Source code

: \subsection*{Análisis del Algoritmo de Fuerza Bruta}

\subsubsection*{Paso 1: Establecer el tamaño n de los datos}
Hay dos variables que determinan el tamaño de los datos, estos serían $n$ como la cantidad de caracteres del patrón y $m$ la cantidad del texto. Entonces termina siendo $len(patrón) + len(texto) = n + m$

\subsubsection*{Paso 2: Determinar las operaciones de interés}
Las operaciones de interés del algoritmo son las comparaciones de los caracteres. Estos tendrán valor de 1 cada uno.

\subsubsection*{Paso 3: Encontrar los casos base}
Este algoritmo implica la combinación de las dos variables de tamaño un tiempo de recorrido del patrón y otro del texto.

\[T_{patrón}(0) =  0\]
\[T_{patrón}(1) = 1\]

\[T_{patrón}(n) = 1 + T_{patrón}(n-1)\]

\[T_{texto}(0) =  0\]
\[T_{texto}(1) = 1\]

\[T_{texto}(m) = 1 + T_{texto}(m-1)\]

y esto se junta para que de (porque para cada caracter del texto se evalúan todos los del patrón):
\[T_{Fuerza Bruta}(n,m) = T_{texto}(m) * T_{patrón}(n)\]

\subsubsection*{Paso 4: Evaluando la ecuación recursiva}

Work request: Please report how many lines in the listing above contain the word "variables", and give nothing but the number.

Output: 2